The Washington Post considers the aforementioned question in an article about divorce rates and their cultural significance, first pointing out that many communities continue to struggle with society’s changing attitudes. In some cultures, divorce is entirely taboo, and even the discussion of marital issues has been stigmatized. And while divorce rates for Asian Americans remains low, The Post argues that the numbers could reflect this stigma. Another factor involves that of arranged marriage, which The Post states is still relatively common. In addition, families strongly discourage children from breaking these marriages.
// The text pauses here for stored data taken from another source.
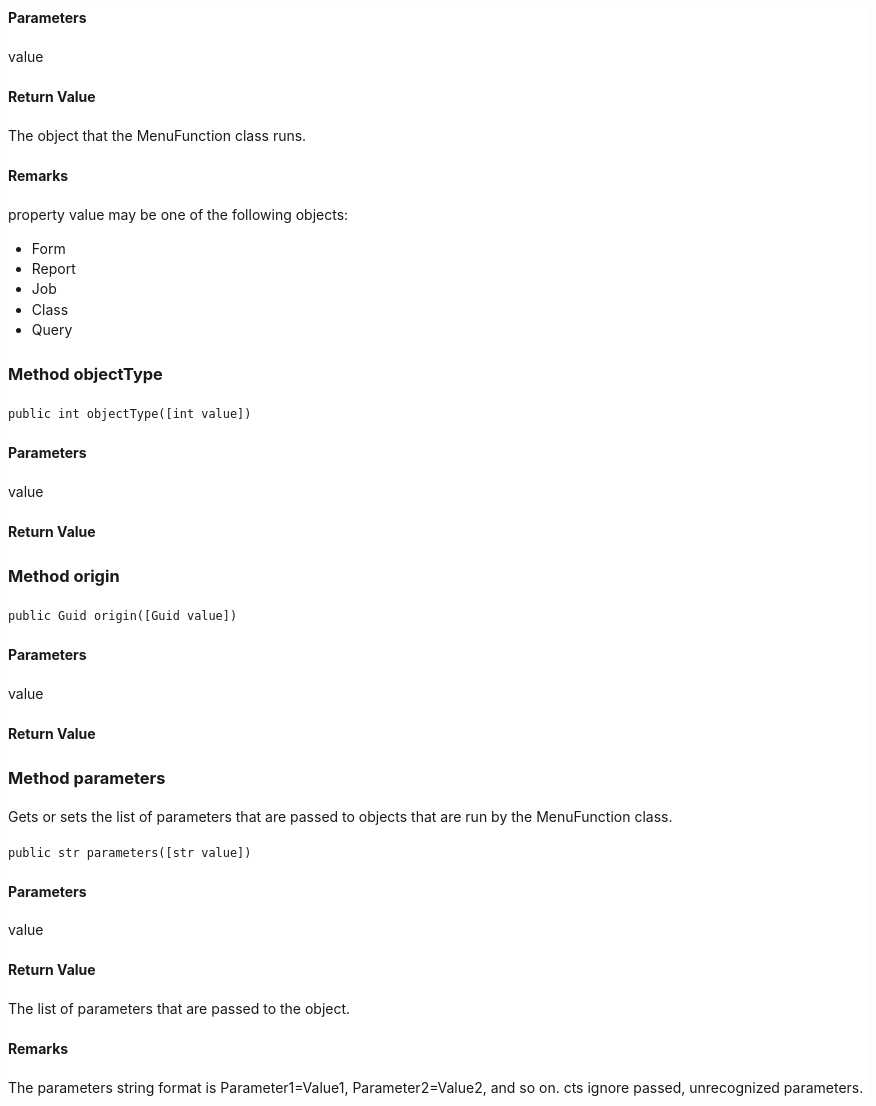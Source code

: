 #### Parameters

value  

#### Return Value

The object that the MenuFunction class runs.

#### Remarks

property value may be one of the following objects:

-   Form
-   Report
-   Job
-   Class
-   Query

### Method objectType

    public int objectType([int value])

#### Parameters

value  

#### Return Value

### Method origin

    public Guid origin([Guid value])

#### Parameters

value  

#### Return Value

### Method parameters

Gets or sets the list of parameters that are passed to objects that are run by the MenuFunction class.

    public str parameters([str value])

#### Parameters

value  

#### Return Value

The list of parameters that are passed to the object.

#### Remarks

The parameters string format is Parameter1=Value1, Parameter2=Value2, and so on. cts ignore passed, unrecognized parameters.
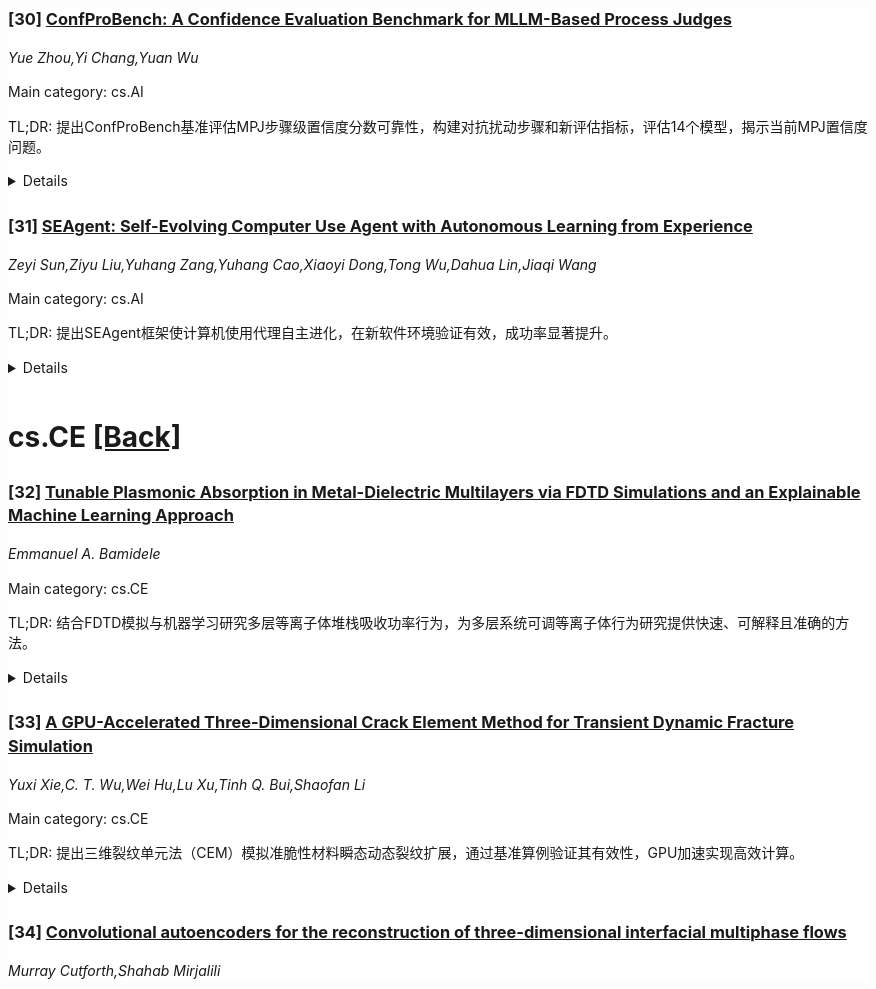 
### [30] [ConfProBench: A Confidence Evaluation Benchmark for MLLM-Based Process Judges](https://arxiv.org/abs/2508.04576)
*Yue Zhou,Yi Chang,Yuan Wu*

Main category: cs.AI

TL;DR: 提出ConfProBench基准评估MPJ步骤级置信度分数可靠性，构建对抗扰动步骤和新评估指标，评估14个模型，揭示当前MPJ置信度问题。


<details><summary>Details</summary></details>


### [31] [SEAgent: Self-Evolving Computer Use Agent with Autonomous Learning from Experience](https://arxiv.org/abs/2508.04700)
*Zeyi Sun,Ziyu Liu,Yuhang Zang,Yuhang Cao,Xiaoyi Dong,Tong Wu,Dahua Lin,Jiaqi Wang*

Main category: cs.AI

TL;DR: 提出SEAgent框架使计算机使用代理自主进化，在新软件环境验证有效，成功率显著提升。


<details><summary>Details</summary></details>


<div id='cs.CE'></div>

# cs.CE [[Back]](#toc)

### [32] [Tunable Plasmonic Absorption in Metal-Dielectric Multilayers via FDTD Simulations and an Explainable Machine Learning Approach](https://arxiv.org/abs/2508.04014)
*Emmanuel A. Bamidele*

Main category: cs.CE

TL;DR: 结合FDTD模拟与机器学习研究多层等离子体堆栈吸收功率行为，为多层系统可调等离子体行为研究提供快速、可解释且准确的方法。


<details><summary>Details</summary></details>


### [33] [A GPU-Accelerated Three-Dimensional Crack Element Method for Transient Dynamic Fracture Simulation](https://arxiv.org/abs/2508.04076)
*Yuxi Xie,C. T. Wu,Wei Hu,Lu Xu,Tinh Q. Bui,Shaofan Li*

Main category: cs.CE

TL;DR: 提出三维裂纹单元法（CEM）模拟准脆性材料瞬态动态裂纹扩展，通过基准算例验证其有效性，GPU加速实现高效计算。


<details><summary>Details</summary></details>


### [34] [Convolutional autoencoders for the reconstruction of three-dimensional interfacial multiphase flows](https://arxiv.org/abs/2508.04084)
*Murray Cutforth,Shahab Mirjalili*
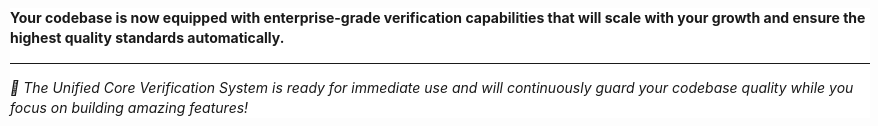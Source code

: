 **Your codebase is now equipped with enterprise-grade verification capabilities that will scale with your growth and ensure the highest quality standards automatically.**

---

*🎯 The Unified Core Verification System is ready for immediate use and will continuously guard your codebase quality while you focus on building amazing features!*
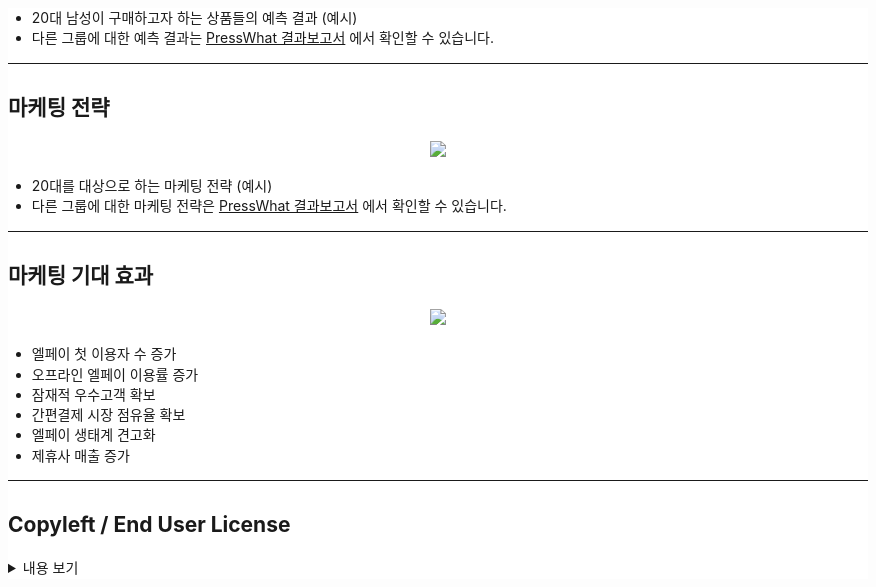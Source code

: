 * 20대 남성이 구매하고자 하는 상품들의 예측 결과 (예시)
* 다른 그룹에 대한 예측 결과는 [PressWhat 결과보고서](https://github.com/7dudtj/LotteCompetition_PressWhat/blob/main/Report.pdf) 에서 확인할 수 있습니다.
---
## 마케팅 전략

<p align="center">
  <img width="800" src="https://user-images.githubusercontent.com/67851701/188296173-e7f21381-eb1e-4749-bb33-76e9a3fb54c7.png">
</p> 

* 20대를 대상으로 하는 마케팅 전략 (예시)
* 다른 그룹에 대한 마케팅 전략은 [PressWhat 결과보고서](https://github.com/7dudtj/LotteCompetition_PressWhat/blob/main/Report.pdf) 에서 확인할 수 있습니다.
---
## 마케팅 기대 효과

<p align="center">
  <img width="800" src="https://user-images.githubusercontent.com/67851701/188296269-814d914a-f86c-468d-afd2-0bd00ede1c20.png">
</p> 

* 엘페이 첫 이용자 수 증가
* 오프라인 엘페이 이용률 증가
* 잠재적 우수고객 확보
* 간편결제 시장 점유율 확보
* 엘페이 생태계 견고화
* 제휴사 매출 증가
---
## Copyleft / End User License
<details><summary>
내용 보기
</summary></details>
While some laud arranged marriages, others claim that they have resulted in an “invisible divorce” — a phenomena that describes the difficult state of some arranged marriages.
There may be a debate surrounding Asian American taboos and modern views toward divorce, but many may be curious about the traditional roots altogether. Vietnam Culture explains that such traditional marriage values have roots in Confucian thought. From the start, Vietnamese culture has placed immense importance in family ties, including those between spouses. Vietnam Culture notes that, while legal, divorce is not very common. Some families urge their children to remain in a marriage and to endure the hardships. Views toward marriage and divorce may be different from culture to culture — and even from household to household — but it is clear that American attitudes toward these topics are changing.